● Data
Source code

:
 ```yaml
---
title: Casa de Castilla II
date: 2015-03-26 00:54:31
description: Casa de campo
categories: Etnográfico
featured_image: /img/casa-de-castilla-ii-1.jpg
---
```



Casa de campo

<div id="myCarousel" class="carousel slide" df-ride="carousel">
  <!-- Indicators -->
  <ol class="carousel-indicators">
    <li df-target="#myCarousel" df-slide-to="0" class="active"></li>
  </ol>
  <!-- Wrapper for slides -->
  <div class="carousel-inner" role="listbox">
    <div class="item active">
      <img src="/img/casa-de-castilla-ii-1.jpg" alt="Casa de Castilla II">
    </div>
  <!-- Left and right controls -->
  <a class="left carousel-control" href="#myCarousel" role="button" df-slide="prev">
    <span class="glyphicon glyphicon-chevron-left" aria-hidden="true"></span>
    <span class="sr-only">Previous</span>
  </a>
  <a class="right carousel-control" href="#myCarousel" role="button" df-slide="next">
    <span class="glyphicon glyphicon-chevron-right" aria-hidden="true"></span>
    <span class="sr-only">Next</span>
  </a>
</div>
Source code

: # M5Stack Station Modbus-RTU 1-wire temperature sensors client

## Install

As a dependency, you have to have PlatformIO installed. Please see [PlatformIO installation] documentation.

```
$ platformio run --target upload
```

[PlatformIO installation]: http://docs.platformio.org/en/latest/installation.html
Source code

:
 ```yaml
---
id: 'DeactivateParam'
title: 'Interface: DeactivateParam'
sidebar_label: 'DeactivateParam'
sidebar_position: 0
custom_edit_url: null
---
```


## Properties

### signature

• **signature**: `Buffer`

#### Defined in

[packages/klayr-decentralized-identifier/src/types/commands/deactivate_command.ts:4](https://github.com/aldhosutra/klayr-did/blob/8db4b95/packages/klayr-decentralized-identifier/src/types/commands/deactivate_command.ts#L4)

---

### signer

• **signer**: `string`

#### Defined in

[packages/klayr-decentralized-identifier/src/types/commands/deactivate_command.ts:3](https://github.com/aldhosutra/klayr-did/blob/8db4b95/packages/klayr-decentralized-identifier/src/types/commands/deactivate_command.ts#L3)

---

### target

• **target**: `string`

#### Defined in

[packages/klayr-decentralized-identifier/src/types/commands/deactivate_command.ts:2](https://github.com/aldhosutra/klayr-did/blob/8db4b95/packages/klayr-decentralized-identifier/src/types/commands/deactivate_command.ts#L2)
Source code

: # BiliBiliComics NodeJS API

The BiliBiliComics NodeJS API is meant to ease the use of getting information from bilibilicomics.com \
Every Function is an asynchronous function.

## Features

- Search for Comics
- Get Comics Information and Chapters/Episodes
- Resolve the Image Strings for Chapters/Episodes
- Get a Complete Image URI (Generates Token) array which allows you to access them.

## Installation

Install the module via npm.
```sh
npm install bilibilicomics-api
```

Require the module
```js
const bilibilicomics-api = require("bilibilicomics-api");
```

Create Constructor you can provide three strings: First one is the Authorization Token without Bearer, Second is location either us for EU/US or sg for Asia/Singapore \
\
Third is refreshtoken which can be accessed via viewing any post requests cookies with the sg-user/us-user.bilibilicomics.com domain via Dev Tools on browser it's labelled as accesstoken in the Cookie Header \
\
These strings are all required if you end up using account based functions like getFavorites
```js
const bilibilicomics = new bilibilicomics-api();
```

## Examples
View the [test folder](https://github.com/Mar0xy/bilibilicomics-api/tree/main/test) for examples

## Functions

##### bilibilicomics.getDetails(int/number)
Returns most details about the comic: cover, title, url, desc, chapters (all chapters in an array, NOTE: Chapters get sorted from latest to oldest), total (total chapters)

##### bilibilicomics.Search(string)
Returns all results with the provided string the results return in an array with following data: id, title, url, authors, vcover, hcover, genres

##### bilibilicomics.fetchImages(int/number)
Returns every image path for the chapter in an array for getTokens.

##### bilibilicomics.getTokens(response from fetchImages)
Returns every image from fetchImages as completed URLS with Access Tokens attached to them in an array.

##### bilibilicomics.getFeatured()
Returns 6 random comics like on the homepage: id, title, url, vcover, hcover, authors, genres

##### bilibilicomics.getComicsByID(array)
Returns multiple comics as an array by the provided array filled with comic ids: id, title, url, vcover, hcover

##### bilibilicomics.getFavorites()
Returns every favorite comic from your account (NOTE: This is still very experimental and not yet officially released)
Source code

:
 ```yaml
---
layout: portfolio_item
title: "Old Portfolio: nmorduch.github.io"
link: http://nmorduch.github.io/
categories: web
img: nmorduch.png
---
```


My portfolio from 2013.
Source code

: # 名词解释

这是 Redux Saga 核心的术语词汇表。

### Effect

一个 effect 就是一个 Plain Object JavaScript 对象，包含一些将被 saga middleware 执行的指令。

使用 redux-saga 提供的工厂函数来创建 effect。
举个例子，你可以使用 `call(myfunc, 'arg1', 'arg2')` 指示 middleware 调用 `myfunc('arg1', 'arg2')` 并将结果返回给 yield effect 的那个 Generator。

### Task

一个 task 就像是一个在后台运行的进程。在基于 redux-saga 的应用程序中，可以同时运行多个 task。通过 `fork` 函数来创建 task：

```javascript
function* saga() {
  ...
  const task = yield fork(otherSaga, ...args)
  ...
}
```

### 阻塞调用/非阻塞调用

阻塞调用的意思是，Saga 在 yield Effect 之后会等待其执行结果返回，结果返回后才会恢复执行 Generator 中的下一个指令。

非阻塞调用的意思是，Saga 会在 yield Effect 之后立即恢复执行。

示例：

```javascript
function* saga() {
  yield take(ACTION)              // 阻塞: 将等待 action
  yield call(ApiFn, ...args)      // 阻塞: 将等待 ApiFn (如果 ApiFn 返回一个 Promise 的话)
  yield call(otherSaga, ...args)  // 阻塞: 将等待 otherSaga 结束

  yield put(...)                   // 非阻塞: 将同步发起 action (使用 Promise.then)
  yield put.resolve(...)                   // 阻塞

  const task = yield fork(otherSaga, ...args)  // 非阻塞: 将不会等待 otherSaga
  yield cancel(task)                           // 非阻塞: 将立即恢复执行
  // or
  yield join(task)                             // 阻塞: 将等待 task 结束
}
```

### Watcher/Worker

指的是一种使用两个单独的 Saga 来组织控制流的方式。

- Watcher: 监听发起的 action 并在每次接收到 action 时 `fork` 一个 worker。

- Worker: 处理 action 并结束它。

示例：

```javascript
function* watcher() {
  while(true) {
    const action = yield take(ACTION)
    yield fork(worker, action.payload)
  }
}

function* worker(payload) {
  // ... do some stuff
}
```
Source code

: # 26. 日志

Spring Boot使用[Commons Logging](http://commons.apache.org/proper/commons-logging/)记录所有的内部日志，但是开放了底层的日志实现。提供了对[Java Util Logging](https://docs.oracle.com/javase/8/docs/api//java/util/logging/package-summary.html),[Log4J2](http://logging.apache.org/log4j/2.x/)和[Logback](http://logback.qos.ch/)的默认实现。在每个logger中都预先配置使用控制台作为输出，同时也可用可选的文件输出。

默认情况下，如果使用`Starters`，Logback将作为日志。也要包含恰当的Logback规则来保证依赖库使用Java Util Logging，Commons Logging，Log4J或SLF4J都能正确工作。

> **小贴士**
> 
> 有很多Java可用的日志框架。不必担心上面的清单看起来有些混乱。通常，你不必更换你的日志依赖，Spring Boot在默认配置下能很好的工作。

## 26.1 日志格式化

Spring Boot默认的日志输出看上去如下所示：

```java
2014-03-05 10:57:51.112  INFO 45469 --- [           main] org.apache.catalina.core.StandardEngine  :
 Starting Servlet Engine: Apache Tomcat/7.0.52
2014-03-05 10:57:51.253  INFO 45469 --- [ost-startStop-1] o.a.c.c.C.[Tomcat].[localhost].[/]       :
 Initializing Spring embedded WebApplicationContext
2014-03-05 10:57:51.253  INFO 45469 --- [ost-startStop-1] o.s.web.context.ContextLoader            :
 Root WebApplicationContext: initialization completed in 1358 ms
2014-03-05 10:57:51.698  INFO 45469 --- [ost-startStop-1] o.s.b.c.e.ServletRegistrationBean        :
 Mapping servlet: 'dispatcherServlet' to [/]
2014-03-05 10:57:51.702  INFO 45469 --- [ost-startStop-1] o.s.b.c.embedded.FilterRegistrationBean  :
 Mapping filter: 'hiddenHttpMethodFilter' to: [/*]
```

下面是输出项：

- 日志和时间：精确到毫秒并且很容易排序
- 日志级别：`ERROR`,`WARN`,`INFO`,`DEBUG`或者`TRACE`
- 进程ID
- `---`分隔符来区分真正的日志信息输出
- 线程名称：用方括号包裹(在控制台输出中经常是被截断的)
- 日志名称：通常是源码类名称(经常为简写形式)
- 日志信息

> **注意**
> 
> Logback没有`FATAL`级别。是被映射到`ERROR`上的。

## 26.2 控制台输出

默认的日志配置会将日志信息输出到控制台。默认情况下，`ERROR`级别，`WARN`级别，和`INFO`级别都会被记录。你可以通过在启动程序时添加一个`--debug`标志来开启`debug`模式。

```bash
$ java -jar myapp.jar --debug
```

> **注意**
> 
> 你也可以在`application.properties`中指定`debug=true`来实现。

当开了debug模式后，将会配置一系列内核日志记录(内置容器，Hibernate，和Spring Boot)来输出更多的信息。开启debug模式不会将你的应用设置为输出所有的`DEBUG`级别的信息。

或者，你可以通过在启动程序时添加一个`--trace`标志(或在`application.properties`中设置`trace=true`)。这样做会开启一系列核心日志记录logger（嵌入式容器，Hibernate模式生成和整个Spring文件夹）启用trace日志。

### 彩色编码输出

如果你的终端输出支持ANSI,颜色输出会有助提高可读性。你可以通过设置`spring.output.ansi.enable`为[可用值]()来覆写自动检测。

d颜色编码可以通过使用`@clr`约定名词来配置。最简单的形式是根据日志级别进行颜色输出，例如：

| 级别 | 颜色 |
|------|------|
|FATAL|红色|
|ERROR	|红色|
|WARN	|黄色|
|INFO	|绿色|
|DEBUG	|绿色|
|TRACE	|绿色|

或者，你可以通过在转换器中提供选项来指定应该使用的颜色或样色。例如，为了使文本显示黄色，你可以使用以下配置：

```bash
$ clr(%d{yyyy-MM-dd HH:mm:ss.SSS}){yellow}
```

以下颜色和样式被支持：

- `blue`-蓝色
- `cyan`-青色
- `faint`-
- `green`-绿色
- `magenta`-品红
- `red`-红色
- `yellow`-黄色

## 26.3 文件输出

==

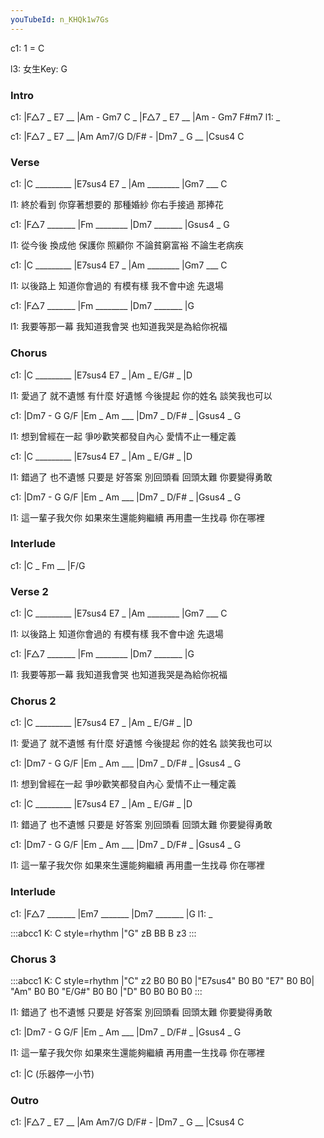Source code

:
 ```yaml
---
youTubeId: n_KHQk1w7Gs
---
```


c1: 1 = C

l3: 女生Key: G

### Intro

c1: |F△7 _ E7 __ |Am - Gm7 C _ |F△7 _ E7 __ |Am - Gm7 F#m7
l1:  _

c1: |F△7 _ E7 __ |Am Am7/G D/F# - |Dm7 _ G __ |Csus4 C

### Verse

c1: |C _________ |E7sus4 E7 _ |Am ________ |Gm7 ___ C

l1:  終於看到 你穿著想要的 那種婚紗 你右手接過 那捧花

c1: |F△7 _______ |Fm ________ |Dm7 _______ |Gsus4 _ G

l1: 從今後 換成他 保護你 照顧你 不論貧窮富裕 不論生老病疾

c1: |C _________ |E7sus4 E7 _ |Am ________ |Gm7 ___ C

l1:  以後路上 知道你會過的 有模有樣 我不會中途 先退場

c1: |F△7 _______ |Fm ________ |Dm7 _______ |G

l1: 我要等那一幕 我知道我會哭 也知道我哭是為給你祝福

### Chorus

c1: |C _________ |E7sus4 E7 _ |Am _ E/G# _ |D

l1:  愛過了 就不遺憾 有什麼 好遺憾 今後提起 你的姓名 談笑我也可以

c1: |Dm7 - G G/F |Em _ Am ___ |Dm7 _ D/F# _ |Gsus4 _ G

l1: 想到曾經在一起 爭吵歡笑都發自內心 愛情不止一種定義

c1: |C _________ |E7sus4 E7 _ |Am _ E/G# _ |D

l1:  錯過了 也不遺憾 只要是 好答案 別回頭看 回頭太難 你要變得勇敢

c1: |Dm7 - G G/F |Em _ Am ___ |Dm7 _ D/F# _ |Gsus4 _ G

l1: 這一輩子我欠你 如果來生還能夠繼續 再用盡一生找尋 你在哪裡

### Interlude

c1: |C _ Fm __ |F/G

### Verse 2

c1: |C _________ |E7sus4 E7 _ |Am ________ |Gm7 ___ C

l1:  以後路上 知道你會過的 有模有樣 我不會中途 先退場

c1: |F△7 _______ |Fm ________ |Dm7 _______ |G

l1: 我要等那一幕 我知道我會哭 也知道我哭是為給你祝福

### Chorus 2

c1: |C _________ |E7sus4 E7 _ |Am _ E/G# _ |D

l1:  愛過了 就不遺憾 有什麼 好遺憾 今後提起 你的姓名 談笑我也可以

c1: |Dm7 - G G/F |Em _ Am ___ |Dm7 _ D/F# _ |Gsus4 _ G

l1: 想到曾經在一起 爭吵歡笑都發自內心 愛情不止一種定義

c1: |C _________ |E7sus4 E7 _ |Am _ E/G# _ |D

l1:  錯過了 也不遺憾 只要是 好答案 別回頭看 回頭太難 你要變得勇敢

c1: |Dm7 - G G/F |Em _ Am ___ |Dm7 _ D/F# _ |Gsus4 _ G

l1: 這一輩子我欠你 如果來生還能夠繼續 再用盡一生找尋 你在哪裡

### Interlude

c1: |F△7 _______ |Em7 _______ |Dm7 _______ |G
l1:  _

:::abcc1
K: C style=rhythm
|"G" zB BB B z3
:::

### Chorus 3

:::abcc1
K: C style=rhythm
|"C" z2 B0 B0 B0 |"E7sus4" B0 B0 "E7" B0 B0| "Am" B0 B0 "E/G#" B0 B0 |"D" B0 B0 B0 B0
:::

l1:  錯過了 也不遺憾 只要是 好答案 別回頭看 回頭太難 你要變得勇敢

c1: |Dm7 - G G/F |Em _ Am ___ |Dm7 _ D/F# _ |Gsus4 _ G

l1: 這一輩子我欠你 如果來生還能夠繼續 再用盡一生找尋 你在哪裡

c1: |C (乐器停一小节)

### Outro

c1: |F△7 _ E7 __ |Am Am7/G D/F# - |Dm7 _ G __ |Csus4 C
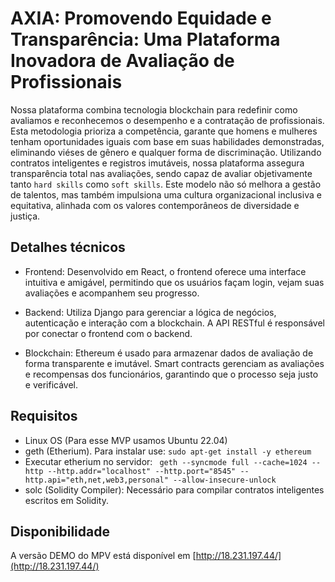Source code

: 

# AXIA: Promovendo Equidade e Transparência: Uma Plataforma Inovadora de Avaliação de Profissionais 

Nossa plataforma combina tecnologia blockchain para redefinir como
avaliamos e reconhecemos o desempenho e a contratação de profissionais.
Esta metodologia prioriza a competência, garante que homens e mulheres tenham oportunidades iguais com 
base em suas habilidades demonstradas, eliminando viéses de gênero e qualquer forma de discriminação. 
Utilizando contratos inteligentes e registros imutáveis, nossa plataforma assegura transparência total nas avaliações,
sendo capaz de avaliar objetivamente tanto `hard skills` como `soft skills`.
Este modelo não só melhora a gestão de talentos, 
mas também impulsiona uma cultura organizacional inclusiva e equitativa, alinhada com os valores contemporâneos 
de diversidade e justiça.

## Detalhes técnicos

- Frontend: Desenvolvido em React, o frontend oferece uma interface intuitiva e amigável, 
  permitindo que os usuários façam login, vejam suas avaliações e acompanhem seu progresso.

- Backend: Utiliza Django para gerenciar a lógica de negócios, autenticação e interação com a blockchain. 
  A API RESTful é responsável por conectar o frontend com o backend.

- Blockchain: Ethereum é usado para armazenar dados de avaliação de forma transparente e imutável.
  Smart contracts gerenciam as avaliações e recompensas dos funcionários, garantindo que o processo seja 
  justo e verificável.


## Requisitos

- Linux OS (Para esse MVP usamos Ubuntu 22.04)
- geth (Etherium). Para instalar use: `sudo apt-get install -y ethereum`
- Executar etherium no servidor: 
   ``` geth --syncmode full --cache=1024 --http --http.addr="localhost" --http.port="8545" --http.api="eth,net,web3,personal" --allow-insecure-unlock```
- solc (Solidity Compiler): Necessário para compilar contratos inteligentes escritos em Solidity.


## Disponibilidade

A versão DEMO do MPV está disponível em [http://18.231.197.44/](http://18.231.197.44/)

--

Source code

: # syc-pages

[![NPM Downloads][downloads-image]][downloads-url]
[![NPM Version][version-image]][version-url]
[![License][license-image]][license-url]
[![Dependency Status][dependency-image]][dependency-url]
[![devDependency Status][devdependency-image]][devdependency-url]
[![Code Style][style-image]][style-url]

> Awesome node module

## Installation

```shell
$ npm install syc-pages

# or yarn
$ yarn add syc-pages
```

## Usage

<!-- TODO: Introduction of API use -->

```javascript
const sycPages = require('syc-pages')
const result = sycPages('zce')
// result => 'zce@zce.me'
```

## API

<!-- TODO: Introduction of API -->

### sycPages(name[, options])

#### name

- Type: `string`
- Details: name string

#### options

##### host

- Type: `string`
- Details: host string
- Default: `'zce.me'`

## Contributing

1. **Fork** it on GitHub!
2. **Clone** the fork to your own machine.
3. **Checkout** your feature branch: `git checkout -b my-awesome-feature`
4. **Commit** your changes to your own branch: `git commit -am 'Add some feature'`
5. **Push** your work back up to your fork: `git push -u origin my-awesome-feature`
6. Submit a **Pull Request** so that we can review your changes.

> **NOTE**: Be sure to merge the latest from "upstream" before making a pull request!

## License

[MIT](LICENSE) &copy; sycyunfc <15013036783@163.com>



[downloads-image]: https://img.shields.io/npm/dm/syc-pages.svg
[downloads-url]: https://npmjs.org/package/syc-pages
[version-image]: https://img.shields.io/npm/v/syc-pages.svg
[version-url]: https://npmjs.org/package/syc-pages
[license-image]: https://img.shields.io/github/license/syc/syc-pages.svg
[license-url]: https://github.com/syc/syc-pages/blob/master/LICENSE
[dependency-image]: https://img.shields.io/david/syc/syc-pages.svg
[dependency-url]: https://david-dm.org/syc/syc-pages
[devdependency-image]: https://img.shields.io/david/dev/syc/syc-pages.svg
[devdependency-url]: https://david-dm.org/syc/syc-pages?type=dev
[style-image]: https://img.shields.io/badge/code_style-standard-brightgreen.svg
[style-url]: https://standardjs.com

● Goal of the exercise
Go over the listing above and say how many lines contain the word "genres". Please give the number only.

● Solution for this exercise
2